This just struck me: people always credit WWII as being the thing that got the US out of the great depression. We’ve all seen the graph (like the one at the top of this paper) where standard of living drops precipitously during the great depression then more than recovers during WWII.
How in the world did that work? Why is it that suddenly pouring huge resources out of the country into a massive utility-sink that didn’t exist until the start of the war rapidly brought up the standard of living? This makes no sense to me.

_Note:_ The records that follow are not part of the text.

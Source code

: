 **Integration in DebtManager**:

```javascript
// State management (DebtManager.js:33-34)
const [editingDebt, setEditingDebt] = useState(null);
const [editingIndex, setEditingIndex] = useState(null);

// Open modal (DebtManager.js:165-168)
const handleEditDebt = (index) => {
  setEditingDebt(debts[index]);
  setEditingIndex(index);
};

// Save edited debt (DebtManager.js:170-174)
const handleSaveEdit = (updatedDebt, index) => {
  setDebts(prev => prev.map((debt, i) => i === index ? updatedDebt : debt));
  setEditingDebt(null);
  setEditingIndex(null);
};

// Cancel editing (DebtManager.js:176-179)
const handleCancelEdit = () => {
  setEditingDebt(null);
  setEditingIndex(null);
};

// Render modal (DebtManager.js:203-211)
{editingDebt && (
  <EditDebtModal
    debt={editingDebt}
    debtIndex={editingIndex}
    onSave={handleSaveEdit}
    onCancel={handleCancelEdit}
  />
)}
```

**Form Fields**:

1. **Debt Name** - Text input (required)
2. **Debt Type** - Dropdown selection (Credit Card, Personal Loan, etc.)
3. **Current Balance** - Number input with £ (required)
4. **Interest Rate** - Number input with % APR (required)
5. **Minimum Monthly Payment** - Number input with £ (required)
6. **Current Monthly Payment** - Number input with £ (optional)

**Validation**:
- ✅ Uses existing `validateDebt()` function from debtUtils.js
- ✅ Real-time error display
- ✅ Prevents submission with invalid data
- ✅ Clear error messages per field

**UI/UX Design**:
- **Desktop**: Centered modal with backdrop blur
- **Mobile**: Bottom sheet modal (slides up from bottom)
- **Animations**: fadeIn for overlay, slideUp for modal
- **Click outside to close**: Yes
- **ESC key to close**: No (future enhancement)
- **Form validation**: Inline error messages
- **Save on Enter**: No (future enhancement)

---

The only plausible explanation I can think up is that they somehow borrowed from the future using the necessities of war as justification. I feel like that would involve a dip in the growth rate after WWII—and there is one, but it just dips back down to the trend-line not below like I would expect if they genuinely borrowed enough from the future to offset such a large downturn as the great depression. The only other thing seems to be externalities.
However this goes, this seems to be a huge argument in favor of big-government spending (if we get this much utility from the government building things that literally explode themselves without providing non-military utility, then in a time of peace, we should be able to get even more by having the government build things like high-tech infrastructure, places of beauty, peaceful scientific research, large-scale engineering projects, etc.). So should we be spending 20-40% of our GDP on peace-time government mega-projects? It’s either that or this piece of common knowledge is wrong (and we all know how reliable common knowledge is!).
Or I’m wrong, of course. So what is it?
(Bonus question: why didn’t WWI see a similar boost in living standards?)
It didn’t. This is the argument in image form, and you can find similar ones for employment (basically, when you conscript people, unemployment goes down. Shocking!). There are lots of libertarian articles on the subject—this might be an alright introduction—but the basic argument is that standards of living dropped (that’s what happens when food is rationed and metal is used for tanks instead of cars or household appliances) but the government spending on bombs and soldiers made the GDP numbers go up, and then the post-war boost in standards of living was mostly due to deferred spending.
What tgb stated above was factually incorrect—WWII did not increase living standards. While most economists credit WWII with kickstarting GDP growth and cutting unemployment, I don’t know anyone who would actually argue that living standards rose during WWII.
Krugman doesn’t quiiiite come out and say it, but he sure seems to want the reader to infer that living standards rose: http://krugman.blogs.nytimes.com/2011/08/15/oh-what-a-lovely-war/ And in that article, he quotes and quote of Rick Perry’s book saying that the recovery happened because of WW2 (due to forcing FDR to “unleash private enterprise”, oddly).
So maybe no one actually makes that argument, but boy it’s common for people (economists and politicians!) to imply it. (Look at the contortions Perry goes through to not have to refute it!) It’s always nice to notice the confusion a cached thought should have made all along.
I think you’re reading way too much into Krugman’s argument. I don’t read Krugman as trying to imply that living standards rose during WWII. He doesn’t even mention living standards. When economists talk about ending a recession or ending a depression, they mean something technical. Krugman was just talking about increased production and lowered unemployment, etc.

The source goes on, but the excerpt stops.